Click here to read the bible passage. Click here to use larger text.

An audio recording of this sermon is available.

Click here to download and save for future listening

Let me tell you about two young brothers. Jim and Harry always loved staying overnight with their grandparents as children often do. They had a fantastic day with Grandma and Grandad and just before bedtime the two of them sat together on the bed to say their prayers. Ten year old Jim prayed: ‘Lord God, please look after Mum and Dad and keep us all safe tonight- amen.’ Short and to the point. Then seven year old Harry bellowed at the top of his voice, ‘Dear God, please let me get a Bart Simpson T- shirt for my birthday.’ ‘You don’t have to shout,’ said Jim. ‘God isn’t deaf.’ ‘I know,’ whispered Harry. ‘But Grandad is.’

Prayer- the easiest and at the same time most difficult activity human beings can ever engage in. And, as that amusing little story illustrates, so easily abused if we don’t get it clear in our minds just what it is we are doing and who it is we are supposed to be praying to.

Well, over the next few weeks we are going to begin an exploration of the mystery and wonder of prayer by focusing on what is probably the most famous prayer in the whole world- ‘The Lord’s Prayer’, the prayer which Jesus laid out before his followers for all time. It is not just that this is a prayer we  are meant to say, it is a prayer which is meant to shape- that is form a template or model for all our prayers and so help us understand exactly what praying actually is and how to go about it. So do turn with me to Matthew 6:5-13 as we look at this section under two headings.

First, prayer- a proper understanding.  Given the vital importance of prayer in the Bible we do need to do a Julie Andrews and ‘start at the very beginning’ – for all you Sound of Music fans- and ask; what is prayer? Well, even within the church today you would probably get several different answers to that question: prayer is silence, prayer is work, prayer is listening to God, prayer is meditation, prayer is praise and so on. But what, according to the praying man par excellence- Jesus- is prayer? What did he do and tell his disciples to do, as well as not do? We see it there in v 9: ‘This then is how you should pray……’ And will you notice, not a word about silence, nothing about listening to God, not even mention of praise. No, it is all to do with asking for things. After the opening statement recognising who it is we are asking- God- the Lord’s prayer is entirely made up of requests, seven in all: “Hallowed be your name, your kingdom come, your will be done”- those are the opening three requests which are concerned with God’s affairs, the really important things that matter to him and so should matter to us. Then there are four other requests which centre upon our needs: ‘give us, forgive us, lead us and deliver us.’ Then the prayer as a prayer ends.

Put simply, prayer is asking God for things. The most common word used in the New Testament translated, ‘prayer’ in its different forms, ‘proseuche’, appears 121 times and in every case it means to make a request-often to God, but sometimes to a person. When you think about it, this comes over in old English usage when someone might have said rather quaintly, ‘Pray, tell me, why?’ – that is, ‘ I am asking you, requesting you, to explain why?’

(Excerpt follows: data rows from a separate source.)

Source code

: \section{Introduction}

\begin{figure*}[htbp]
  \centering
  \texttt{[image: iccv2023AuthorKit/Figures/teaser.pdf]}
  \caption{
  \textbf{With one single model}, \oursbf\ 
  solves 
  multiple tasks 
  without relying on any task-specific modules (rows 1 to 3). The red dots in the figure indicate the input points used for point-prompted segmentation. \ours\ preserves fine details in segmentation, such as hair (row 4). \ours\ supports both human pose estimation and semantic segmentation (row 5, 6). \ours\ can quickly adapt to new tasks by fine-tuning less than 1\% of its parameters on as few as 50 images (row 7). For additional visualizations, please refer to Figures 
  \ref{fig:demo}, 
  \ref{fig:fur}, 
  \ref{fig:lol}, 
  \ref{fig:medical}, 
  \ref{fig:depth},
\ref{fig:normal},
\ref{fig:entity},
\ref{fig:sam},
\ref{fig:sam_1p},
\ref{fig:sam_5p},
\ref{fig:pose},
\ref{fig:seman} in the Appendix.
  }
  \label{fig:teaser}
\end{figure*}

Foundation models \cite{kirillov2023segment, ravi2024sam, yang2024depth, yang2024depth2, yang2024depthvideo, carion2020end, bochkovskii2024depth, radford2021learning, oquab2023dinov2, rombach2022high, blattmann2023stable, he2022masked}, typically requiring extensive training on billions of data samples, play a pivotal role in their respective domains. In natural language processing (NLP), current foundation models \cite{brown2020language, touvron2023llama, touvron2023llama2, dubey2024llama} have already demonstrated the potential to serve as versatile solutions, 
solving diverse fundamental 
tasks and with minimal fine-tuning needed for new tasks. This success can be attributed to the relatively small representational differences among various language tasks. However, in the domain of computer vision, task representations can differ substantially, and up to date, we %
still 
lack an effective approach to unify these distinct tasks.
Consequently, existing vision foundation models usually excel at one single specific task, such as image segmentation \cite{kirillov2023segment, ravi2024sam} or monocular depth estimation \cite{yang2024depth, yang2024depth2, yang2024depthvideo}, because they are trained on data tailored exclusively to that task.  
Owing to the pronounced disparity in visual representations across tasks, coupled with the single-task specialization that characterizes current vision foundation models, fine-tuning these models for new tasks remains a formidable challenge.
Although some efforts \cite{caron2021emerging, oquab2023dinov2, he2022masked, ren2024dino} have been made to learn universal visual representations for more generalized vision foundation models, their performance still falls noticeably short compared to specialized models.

The Christian writer, Dallas Willard describes prayer is this straightforward way; prayer he says is ‘Talking to God about what we are doing together.’ (rpt). As such it is essentially a personal activity, a person talking with another person. But not just any persons- it is a creature speaking with his Creator. However, it is because he can also be known as ‘Father’ that we can come to him at the deepest level of intimacy and affection, like a son or a daughter with the Dad they delight in and in whom he delights and loves to pieces. But there is a vital difference and qualification for he is, ‘Our Father in the heavens’ which sets him apart from all that he has made as being vastly superior - the one who has infinite wisdom and knowledge and unlimited power, a majestic King. Since it is God we are talking to, he is the one who must set the conditions by which we can approach him, and if we do not keep to those conditions, then we can’t expect God to hear us, in fact the exact opposite. Because of God’s holiness, sin has to be acknowledged and repented of. Indeed, some means have to be provided to get rid of sin which otherwise would block any meaningful relationship with him. It is very difficult speaking to someone when a wall is in the way. Well, God has provided the means of breaking down that wall our sin has erected- the sacrifice of his Son Jesus on the cross. So for those who are putting their trust in him they know with certainty that they are going to be welcomed, more than that- encouraged by God to bring as many requests to him as they want- Hebrews 10:19 ‘Therefore, brothers, since we have confidence to enter the Most Holy Place (the throne room of heaven) by the blood of Jesus…since we have a great high priest over the house of God (Jesus), let us draw near to God with a sincere heart in full assurance of faith.’  You see, without having met the entry requirements- faith in Jesus- prayer is nigh impossible. At the very least we can’t be sure that God hears us- but with trust in Jesus- we can be absolutely certain.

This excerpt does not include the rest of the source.